BEGIN

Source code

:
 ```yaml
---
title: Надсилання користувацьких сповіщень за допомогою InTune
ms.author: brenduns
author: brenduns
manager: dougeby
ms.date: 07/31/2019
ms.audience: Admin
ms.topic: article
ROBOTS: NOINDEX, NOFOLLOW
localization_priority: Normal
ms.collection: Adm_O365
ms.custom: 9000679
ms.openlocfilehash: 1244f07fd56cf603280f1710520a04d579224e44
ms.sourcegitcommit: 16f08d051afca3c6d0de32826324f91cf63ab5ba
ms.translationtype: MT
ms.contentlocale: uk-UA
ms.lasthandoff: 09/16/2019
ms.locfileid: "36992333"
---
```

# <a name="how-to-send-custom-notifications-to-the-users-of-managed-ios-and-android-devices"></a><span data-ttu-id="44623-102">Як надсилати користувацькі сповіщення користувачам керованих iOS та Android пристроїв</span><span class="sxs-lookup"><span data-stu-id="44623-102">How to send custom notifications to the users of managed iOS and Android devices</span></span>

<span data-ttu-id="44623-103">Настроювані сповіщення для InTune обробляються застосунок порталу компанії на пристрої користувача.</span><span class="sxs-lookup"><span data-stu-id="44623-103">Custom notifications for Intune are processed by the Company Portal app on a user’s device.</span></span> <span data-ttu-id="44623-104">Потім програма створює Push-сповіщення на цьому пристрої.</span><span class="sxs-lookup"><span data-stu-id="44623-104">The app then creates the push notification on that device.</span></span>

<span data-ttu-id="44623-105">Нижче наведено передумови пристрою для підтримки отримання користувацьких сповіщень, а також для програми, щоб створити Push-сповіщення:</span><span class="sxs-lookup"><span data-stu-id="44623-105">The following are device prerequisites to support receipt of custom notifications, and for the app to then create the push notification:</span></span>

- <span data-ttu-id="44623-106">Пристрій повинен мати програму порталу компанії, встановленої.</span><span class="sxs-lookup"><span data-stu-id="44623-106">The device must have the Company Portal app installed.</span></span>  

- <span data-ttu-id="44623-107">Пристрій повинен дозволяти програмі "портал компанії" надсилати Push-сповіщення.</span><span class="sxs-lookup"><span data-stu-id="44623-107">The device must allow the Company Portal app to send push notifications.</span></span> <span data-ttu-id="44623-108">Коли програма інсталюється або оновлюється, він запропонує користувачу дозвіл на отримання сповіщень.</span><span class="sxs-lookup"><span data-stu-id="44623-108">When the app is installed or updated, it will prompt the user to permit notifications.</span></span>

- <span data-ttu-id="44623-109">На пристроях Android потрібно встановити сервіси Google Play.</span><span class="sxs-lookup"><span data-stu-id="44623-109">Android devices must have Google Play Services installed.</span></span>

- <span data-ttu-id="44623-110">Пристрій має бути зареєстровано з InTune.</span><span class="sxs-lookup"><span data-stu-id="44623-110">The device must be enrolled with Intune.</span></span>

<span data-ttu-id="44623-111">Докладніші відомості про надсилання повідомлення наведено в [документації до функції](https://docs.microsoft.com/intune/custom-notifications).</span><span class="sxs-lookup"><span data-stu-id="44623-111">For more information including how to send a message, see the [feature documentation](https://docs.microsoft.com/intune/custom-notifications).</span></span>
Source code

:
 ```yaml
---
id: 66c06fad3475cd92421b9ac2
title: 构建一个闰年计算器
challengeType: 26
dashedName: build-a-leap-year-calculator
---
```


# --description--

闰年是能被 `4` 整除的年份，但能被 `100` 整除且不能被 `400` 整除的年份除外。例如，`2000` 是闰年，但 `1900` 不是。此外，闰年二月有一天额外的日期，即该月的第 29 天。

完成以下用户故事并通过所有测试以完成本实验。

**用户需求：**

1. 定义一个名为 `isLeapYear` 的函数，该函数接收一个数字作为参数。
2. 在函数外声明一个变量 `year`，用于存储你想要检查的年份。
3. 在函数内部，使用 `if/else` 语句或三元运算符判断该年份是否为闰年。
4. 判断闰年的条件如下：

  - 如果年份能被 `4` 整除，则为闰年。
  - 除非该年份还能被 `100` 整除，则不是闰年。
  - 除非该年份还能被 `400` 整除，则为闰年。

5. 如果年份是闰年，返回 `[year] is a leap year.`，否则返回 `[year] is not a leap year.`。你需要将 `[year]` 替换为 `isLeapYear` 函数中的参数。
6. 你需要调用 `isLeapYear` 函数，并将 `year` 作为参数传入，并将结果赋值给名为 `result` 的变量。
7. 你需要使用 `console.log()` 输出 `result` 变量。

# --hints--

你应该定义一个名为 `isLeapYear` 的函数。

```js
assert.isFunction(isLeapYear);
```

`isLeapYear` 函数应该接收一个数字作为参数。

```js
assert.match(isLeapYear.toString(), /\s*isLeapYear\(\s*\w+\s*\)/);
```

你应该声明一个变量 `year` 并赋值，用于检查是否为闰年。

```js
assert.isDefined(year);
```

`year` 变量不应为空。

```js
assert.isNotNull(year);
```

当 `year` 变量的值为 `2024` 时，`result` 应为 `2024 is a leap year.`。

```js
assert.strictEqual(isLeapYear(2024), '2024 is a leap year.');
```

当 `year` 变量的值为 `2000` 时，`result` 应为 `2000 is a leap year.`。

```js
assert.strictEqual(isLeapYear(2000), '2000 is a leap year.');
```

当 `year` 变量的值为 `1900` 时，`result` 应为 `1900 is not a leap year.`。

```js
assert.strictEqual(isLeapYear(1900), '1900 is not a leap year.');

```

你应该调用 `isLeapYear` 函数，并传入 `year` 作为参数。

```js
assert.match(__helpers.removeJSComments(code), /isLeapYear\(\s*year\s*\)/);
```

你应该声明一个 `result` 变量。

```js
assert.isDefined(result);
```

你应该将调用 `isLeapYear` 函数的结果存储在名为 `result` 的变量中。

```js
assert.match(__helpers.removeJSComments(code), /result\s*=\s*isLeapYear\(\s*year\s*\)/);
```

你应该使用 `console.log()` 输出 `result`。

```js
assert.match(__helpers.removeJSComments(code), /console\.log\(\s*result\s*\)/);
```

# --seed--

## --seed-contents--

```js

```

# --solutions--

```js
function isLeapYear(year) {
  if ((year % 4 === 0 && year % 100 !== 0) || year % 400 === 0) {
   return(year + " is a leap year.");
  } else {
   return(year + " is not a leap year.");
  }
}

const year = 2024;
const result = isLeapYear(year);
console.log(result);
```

END

--- AIM OF THE EXERCISE ---
Word for word, restate the material above.

--- TASK RESPONSE ---
Source code

:
 ```yaml
---
title: Надсилання користувацьких сповіщень за допомогою InTune
ms.author: brenduns
author: brenduns
manager: dougeby
ms.date: 07/31/2019
ms.audience: Admin
ms.topic: article
ROBOTS: NOINDEX, NOFOLLOW
localization_priority: Normal
ms.collection: Adm_O365
ms.custom: 9000679
ms.openlocfilehash: 1244f07fd56cf603280f1710520a04d579224e44
ms.sourcegitcommit: 16f08d051afca3c6d0de32826324f91cf63ab5ba
ms.translationtype: MT
ms.contentlocale: uk-UA
ms.lasthandoff: 09/16/2019
ms.locfileid: "36992333"
---
```

# <a name="how-to-send-custom-notifications-to-the-users-of-managed-ios-and-android-devices"></a><span data-ttu-id="44623-102">Як надсилати користувацькі сповіщення користувачам керованих iOS та Android пристроїв</span><span class="sxs-lookup"><span data-stu-id="44623-102">How to send custom notifications to the users of managed iOS and Android devices</span></span>

<span data-ttu-id="44623-103">Настроювані сповіщення для InTune обробляються застосунок порталу компанії на пристрої користувача.</span><span class="sxs-lookup"><span data-stu-id="44623-103">Custom notifications for Intune are processed by the Company Portal app on a user’s device.</span></span> <span data-ttu-id="44623-104">Потім програма створює Push-сповіщення на цьому пристрої.</span><span class="sxs-lookup"><span data-stu-id="44623-104">The app then creates the push notification on that device.</span></span>

<span data-ttu-id="44623-105">Нижче наведено передумови пристрою для підтримки отримання користувацьких сповіщень, а також для програми, щоб створити Push-сповіщення:</span><span class="sxs-lookup"><span data-stu-id="44623-105">The following are device prerequisites to support receipt of custom notifications, and for the app to then create the push notification:</span></span>

- <span data-ttu-id="44623-106">Пристрій повинен мати програму порталу компанії, встановленої.</span><span class="sxs-lookup"><span data-stu-id="44623-106">The device must have the Company Portal app installed.</span></span>  

- <span data-ttu-id="44623-107">Пристрій повинен дозволяти програмі "портал компанії" надсилати Push-сповіщення.</span><span class="sxs-lookup"><span data-stu-id="44623-107">The device must allow the Company Portal app to send push notifications.</span></span> <span data-ttu-id="44623-108">Коли програма інсталюється або оновлюється, він запропонує користувачу дозвіл на отримання сповіщень.</span><span class="sxs-lookup"><span data-stu-id="44623-108">When the app is installed or updated, it will prompt the user to permit notifications.</span></span>

- <span data-ttu-id="44623-109">На пристроях Android потрібно встановити сервіси Google Play.</span><span class="sxs-lookup"><span data-stu-id="44623-109">Android devices must have Google Play Services installed.</span></span>

- <span data-ttu-id="44623-110">Пристрій має бути зареєстровано з InTune.</span><span class="sxs-lookup"><span data-stu-id="44623-110">The device must be enrolled with Intune.</span></span>

<span data-ttu-id="44623-111">Докладніші відомості про надсилання повідомлення наведено в [документації до функції](https://docs.microsoft.com/intune/custom-notifications).</span><span class="sxs-lookup"><span data-stu-id="44623-111">For more information including how to send a message, see the [feature documentation](https://docs.microsoft.com/intune/custom-notifications).</span></span>
Source code

:
 ```yaml
---
id: 66c06fad3475cd92421b9ac2
title: 构建一个闰年计算器
challengeType: 26
dashedName: build-a-leap-year-calculator
---
```


# --description--

闰年是能被 `4` 整除的年份，但能被 `100` 整除且不能被 `400` 整除的年份除外。例如，`2000` 是闰年，但 `1900` 不是。此外，闰年二月有一天额外的日期，即该月的第 29 天。

完成以下用户故事并通过所有测试以完成本实验。

**用户需求：**

1. 定义一个名为 `isLeapYear` 的函数，该函数接收一个数字作为参数。
2. 在函数外声明一个变量 `year`，用于存储你想要检查的年份。
3. 在函数内部，使用 `if/else` 语句或三元运算符判断该年份是否为闰年。
4. 判断闰年的条件如下：

  - 如果年份能被 `4` 整除，则为闰年。
  - 除非该年份还能被 `100` 整除，则不是闰年。
  - 除非该年份还能被 `400` 整除，则为闰年。

5. 如果年份是闰年，返回 `[year] is a leap year.`，否则返回 `[year] is not a leap year.`。你需要将 `[year]` 替换为 `isLeapYear` 函数中的参数。
6. 你需要调用 `isLeapYear` 函数，并将 `year` 作为参数传入，并将结果赋值给名为 `result` 的变量。
7. 你需要使用 `console.log()` 输出 `result` 变量。

# --hints--

你应该定义一个名为 `isLeapYear` 的函数。

```js
assert.isFunction(isLeapYear);
```

`isLeapYear` 函数应该接收一个数字作为参数。

```js
assert.match(isLeapYear.toString(), /\s*isLeapYear\(\s*\w+\s*\)/);
```

你应该声明一个变量 `year` 并赋值，用于检查是否为闰年。

```js
assert.isDefined(year);
```

`year` 变量不应为空。

```js
assert.isNotNull(year);
```

当 `year` 变量的值为 `2024` 时，`result` 应为 `2024 is a leap year.`。

```js
assert.strictEqual(isLeapYear(2024), '2024 is a leap year.');
```

当 `year` 变量的值为 `2000` 时，`result` 应为 `2000 is a leap year.`。

```js
assert.strictEqual(isLeapYear(2000), '2000 is a leap year.');
```

当 `year` 变量的值为 `1900` 时，`result` 应为 `1900 is not a leap year.`。

```js
assert.strictEqual(isLeapYear(1900), '1900 is not a leap year.');

```

你应该调用 `isLeapYear` 函数，并传入 `year` 作为参数。

```js
assert.match(__helpers.removeJSComments(code), /isLeapYear\(\s*year\s*\)/);
```

你应该声明一个 `result` 变量。

```js
assert.isDefined(result);
```

你应该将调用 `isLeapYear` 函数的结果存储在名为 `result` 的变量中。

```js
assert.match(__helpers.removeJSComments(code), /result\s*=\s*isLeapYear\(\s*year\s*\)/);
```

你应该使用 `console.log()` 输出 `result`。

```js
assert.match(__helpers.removeJSComments(code), /console\.log\(\s*result\s*\)/);
```

# --seed--

## --seed-contents--

```js

```

# --solutions--

```js
function isLeapYear(year) {
  if ((year % 4 === 0 && year % 100 !== 0) || year % 400 === 0) {
   return(year + " is a leap year.");
  } else {
   return(year + " is not a leap year.");
  }
}

const year = 2024;
const result = isLeapYear(year);
console.log(result);
```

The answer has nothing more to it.